╭─ EXTRACTED ENTRIES
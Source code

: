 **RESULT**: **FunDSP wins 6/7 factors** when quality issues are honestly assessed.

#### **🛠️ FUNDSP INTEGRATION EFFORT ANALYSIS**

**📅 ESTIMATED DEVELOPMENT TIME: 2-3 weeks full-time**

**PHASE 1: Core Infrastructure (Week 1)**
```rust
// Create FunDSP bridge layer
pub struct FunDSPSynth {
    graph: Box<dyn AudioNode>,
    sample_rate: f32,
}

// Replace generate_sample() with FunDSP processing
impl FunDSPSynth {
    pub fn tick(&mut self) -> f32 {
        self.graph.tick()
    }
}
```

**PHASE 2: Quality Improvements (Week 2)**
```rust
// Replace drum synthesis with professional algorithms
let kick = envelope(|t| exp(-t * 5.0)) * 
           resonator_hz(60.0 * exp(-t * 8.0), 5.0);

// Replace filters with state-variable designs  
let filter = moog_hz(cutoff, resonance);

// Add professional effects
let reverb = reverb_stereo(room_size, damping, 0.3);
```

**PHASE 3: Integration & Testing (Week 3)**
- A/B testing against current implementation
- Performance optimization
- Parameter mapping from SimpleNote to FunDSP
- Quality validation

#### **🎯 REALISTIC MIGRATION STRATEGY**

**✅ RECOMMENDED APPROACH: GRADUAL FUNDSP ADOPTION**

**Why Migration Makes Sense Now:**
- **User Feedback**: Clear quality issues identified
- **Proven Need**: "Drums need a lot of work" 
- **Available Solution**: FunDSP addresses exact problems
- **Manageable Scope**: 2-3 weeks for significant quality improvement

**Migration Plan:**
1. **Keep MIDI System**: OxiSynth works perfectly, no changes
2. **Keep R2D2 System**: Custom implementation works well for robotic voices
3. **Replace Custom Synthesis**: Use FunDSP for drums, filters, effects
╰─
_WHAT THE EXERCISE ASKS_
Please set down each of the entries above exactly as given.

_WORKED SOLUTION_
Source code

: **RESULT**: **FunDSP wins 6/7 factors** when quality issues are honestly assessed.

#### **🛠️ FUNDSP INTEGRATION EFFORT ANALYSIS**

**📅 ESTIMATED DEVELOPMENT TIME: 2-3 weeks full-time**

**PHASE 1: Core Infrastructure (Week 1)**
```rust
// Create FunDSP bridge layer
pub struct FunDSPSynth {
    graph: Box<dyn AudioNode>,
    sample_rate: f32,
}

// Replace generate_sample() with FunDSP processing
impl FunDSPSynth {
    pub fn tick(&mut self) -> f32 {
        self.graph.tick()
    }
}
```

**PHASE 2: Quality Improvements (Week 2)**
```rust
// Replace drum synthesis with professional algorithms
let kick = envelope(|t| exp(-t * 5.0)) * 
           resonator_hz(60.0 * exp(-t * 8.0), 5.0);

// Replace filters with state-variable designs  
let filter = moog_hz(cutoff, resonance);

// Add professional effects
let reverb = reverb_stereo(room_size, damping, 0.3);
```

**PHASE 3: Integration & Testing (Week 3)**
- A/B testing against current implementation
- Performance optimization
- Parameter mapping from SimpleNote to FunDSP
- Quality validation

#### **🎯 REALISTIC MIGRATION STRATEGY**

**✅ RECOMMENDED APPROACH: GRADUAL FUNDSP ADOPTION**

**Why Migration Makes Sense Now:**
- **User Feedback**: Clear quality issues identified
- **Proven Need**: "Drums need a lot of work" 
- **Available Solution**: FunDSP addresses exact problems
- **Manageable Scope**: 2-3 weeks for significant quality improvement

**Migration Plan:**
1. **Keep MIDI System**: OxiSynth works perfectly, no changes
2. **Keep R2D2 System**: Custom implementation works well for robotic voices
3. **Replace Custom Synthesis**: Use FunDSP for drums, filters, effects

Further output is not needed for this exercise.